## What is required:
A word-for-word copy of the line containing "Rewritten it is" and every following line to the end of the data below is all the answer should hold.

## Record extracts:

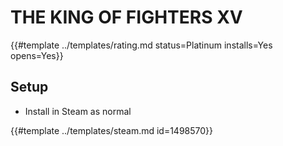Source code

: # THE KING OF FIGHTERS XV
<!-- script:Aliases [] -->

{{#template ../templates/rating.md status=Platinum installs=Yes opens=Yes}}

## Setup

- Install in Steam as normal

{{#template ../templates/steam.md id=1498570}}
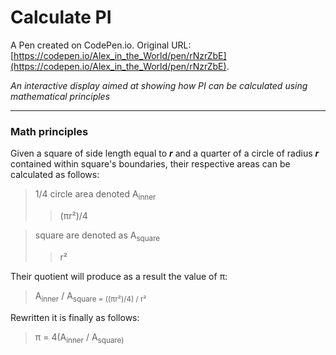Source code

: # Calculate PI

A Pen created on CodePen.io. Original URL: [https://codepen.io/Alex_in_the_World/pen/rNzrZbE](https://codepen.io/Alex_in_the_World/pen/rNzrZbE).

*An interactive display aimed at showing how PI can be calculated using mathematical principles*

_____

### Math principles

Given a square of side length equal to ***r*** and a quarter of a circle of radius ***r*** contained within square's boundaries, their respective
areas can be calculated as follows:
> 1/4 circle area denoted A<sub>inner</sub>
>> (πr²)/4

> square are denoted as A<sub>square</square>
>> r²

Their quotient will produce as a result the value of π:
> A<sub>inner</sub> / A<sub>square</square> = ((πr²)/4) / r²

Rewritten it is finally as follows:
> π = 4(A<sub>inner</sub> / A<sub>square</square>)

## Task output:
Rewritten it is finally as follows:
> π = 4(A<sub>inner</sub> / A<sub>square</square>)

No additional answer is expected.